* Problem to work on: Set down, please, exactly the lines below that run from the line with "## 🏗️ Level 3: Kontext macht den Unterschied" to the line with "#### Using Both", both lines included.

* Task input:
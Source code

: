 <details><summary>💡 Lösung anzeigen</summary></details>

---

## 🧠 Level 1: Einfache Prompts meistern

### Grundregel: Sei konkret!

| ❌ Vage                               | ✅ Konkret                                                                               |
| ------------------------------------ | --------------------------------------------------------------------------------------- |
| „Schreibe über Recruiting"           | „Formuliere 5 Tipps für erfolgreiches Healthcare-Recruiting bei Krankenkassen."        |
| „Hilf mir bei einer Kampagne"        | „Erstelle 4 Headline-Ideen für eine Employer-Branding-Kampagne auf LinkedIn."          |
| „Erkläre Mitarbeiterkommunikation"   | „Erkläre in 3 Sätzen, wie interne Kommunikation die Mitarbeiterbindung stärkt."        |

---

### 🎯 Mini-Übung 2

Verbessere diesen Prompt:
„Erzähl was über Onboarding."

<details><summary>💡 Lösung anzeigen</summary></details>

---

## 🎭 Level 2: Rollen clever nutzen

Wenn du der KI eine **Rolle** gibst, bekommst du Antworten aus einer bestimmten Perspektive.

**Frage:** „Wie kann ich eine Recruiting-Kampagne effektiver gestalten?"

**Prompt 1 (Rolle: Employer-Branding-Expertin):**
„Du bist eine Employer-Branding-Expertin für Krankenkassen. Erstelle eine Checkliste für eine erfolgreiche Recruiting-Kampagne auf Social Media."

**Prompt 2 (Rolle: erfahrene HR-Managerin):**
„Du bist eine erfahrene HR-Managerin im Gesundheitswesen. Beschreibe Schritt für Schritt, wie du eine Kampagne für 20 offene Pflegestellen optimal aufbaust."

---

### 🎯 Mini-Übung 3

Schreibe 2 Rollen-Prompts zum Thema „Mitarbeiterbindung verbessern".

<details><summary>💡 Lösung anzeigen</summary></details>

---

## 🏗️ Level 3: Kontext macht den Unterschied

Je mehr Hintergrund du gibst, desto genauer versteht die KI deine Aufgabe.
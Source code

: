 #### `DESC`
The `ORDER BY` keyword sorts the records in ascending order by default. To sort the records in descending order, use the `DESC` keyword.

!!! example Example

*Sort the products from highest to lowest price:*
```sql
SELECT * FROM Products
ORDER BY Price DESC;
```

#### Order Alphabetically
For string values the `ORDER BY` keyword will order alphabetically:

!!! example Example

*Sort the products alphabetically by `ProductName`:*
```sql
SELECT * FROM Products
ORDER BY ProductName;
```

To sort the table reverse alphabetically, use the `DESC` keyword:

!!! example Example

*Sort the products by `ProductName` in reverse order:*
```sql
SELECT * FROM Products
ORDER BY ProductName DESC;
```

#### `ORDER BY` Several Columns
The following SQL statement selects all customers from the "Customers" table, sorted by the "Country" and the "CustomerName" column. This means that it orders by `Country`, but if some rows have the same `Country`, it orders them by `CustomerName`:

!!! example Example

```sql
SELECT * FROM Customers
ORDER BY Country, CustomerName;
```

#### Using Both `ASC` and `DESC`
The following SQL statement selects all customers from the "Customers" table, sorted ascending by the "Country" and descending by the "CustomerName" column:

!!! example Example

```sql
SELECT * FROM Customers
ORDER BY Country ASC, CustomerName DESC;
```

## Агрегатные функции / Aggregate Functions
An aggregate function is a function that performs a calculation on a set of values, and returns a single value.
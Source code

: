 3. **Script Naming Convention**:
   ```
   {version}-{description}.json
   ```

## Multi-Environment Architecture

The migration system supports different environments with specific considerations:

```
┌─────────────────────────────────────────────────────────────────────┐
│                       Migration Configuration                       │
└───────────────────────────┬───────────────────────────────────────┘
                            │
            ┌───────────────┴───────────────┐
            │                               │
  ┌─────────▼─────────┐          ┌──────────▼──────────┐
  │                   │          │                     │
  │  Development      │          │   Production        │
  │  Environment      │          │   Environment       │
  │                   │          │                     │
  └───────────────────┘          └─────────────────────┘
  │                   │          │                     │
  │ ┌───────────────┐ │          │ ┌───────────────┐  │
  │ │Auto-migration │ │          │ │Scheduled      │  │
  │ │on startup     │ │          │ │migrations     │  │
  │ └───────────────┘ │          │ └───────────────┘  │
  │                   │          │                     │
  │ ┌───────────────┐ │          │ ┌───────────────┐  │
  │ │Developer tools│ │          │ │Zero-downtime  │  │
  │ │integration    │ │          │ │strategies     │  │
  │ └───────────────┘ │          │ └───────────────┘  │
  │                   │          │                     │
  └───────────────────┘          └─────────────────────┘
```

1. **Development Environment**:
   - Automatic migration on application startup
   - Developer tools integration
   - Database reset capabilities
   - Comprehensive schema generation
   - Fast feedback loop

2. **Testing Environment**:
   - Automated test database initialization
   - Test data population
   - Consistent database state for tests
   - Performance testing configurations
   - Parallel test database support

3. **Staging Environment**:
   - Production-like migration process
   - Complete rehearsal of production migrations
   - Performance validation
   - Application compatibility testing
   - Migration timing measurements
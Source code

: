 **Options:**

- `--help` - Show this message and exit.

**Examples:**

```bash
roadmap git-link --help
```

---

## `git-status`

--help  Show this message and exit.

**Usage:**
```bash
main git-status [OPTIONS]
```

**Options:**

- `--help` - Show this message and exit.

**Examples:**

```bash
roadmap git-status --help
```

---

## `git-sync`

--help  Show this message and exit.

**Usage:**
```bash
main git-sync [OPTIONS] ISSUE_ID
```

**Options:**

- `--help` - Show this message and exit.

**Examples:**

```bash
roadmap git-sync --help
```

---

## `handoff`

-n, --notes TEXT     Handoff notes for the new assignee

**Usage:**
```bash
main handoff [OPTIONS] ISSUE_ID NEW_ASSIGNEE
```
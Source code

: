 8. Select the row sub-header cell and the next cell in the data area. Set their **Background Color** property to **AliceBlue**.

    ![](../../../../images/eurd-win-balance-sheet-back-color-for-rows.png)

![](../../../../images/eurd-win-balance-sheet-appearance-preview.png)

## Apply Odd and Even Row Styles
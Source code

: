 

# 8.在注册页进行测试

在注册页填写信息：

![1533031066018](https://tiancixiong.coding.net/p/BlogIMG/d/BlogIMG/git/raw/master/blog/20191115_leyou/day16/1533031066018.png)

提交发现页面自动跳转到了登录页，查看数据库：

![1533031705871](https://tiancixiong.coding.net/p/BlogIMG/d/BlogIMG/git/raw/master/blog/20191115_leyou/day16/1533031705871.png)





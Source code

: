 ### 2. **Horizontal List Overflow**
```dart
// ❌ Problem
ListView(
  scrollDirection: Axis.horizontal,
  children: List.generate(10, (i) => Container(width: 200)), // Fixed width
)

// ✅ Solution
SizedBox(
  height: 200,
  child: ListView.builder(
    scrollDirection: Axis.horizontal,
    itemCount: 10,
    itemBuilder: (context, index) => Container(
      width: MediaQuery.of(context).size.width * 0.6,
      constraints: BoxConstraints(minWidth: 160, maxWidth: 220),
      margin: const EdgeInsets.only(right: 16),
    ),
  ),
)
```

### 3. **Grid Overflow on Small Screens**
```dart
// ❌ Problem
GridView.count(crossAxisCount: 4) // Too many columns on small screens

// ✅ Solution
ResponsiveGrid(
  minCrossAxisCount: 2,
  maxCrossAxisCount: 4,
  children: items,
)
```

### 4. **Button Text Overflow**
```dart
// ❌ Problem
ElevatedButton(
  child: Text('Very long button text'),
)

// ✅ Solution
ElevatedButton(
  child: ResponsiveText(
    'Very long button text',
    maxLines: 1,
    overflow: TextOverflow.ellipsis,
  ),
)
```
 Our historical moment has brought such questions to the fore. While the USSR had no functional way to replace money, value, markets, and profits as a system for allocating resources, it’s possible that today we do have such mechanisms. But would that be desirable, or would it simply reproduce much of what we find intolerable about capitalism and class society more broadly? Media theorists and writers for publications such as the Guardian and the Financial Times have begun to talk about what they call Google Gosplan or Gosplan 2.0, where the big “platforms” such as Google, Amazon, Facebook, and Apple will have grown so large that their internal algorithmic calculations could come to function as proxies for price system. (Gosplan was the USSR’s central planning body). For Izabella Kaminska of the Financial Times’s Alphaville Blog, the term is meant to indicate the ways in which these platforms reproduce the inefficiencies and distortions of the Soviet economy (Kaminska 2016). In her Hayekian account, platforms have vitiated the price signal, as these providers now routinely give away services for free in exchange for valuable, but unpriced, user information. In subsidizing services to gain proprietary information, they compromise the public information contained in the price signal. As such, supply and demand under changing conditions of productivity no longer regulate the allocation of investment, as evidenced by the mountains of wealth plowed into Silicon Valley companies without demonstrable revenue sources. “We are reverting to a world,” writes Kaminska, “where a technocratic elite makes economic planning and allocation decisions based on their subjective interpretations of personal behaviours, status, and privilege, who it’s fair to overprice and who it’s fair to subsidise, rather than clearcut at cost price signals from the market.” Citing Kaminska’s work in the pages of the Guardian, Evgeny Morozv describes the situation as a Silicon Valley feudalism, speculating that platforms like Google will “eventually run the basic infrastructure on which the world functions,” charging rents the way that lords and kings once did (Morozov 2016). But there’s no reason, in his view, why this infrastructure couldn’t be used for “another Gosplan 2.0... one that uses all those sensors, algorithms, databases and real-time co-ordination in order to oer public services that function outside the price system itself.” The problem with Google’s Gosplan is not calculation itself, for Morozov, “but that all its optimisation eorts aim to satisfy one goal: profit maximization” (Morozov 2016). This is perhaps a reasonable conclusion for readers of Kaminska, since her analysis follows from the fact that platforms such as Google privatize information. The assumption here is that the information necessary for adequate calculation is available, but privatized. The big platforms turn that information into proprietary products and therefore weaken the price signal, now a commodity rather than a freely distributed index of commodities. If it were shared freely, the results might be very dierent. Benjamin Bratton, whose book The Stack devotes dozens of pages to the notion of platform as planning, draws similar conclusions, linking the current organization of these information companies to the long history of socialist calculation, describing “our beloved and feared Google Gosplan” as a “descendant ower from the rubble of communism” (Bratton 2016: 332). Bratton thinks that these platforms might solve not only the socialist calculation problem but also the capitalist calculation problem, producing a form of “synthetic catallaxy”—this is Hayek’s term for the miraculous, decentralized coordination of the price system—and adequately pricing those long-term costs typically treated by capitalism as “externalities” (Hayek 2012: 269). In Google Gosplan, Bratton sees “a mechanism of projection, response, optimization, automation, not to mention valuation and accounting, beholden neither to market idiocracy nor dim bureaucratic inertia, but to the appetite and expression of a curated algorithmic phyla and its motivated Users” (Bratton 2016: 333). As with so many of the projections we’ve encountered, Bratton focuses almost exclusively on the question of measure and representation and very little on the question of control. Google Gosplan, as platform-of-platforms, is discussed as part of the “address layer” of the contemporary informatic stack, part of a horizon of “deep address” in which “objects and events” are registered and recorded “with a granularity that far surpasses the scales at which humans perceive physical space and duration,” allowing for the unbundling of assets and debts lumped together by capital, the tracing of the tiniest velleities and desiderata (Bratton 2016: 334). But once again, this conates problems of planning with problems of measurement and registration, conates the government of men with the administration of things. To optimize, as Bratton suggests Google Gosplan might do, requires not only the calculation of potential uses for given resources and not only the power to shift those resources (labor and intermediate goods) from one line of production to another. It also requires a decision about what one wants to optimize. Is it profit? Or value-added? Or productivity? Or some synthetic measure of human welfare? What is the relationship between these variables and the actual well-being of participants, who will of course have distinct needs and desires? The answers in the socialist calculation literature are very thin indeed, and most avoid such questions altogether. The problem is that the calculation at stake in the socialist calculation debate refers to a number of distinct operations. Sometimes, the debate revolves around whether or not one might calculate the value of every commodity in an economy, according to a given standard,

* Solution for this task:
## 🏗️ Level 3: Kontext macht den Unterschied

Je mehr Hintergrund du gibst, desto genauer versteht die KI deine Aufgabe.
Source code

: #### `DESC`
The `ORDER BY` keyword sorts the records in ascending order by default. To sort the records in descending order, use the `DESC` keyword.

!!! example Example

*Sort the products from highest to lowest price:*
```sql
SELECT * FROM Products
ORDER BY Price DESC;
```

#### Order Alphabetically
For string values the `ORDER BY` keyword will order alphabetically:

!!! example Example

*Sort the products alphabetically by `ProductName`:*
```sql
SELECT * FROM Products
ORDER BY ProductName;
```

To sort the table reverse alphabetically, use the `DESC` keyword:

!!! example Example

*Sort the products by `ProductName` in reverse order:*
```sql
SELECT * FROM Products
ORDER BY ProductName DESC;
```

#### `ORDER BY` Several Columns
The following SQL statement selects all customers from the "Customers" table, sorted by the "Country" and the "CustomerName" column. This means that it orders by `Country`, but if some rows have the same `Country`, it orders them by `CustomerName`:

!!! example Example

```sql
SELECT * FROM Customers
ORDER BY Country, CustomerName;
```

#### Using Both `ASC` and `DESC`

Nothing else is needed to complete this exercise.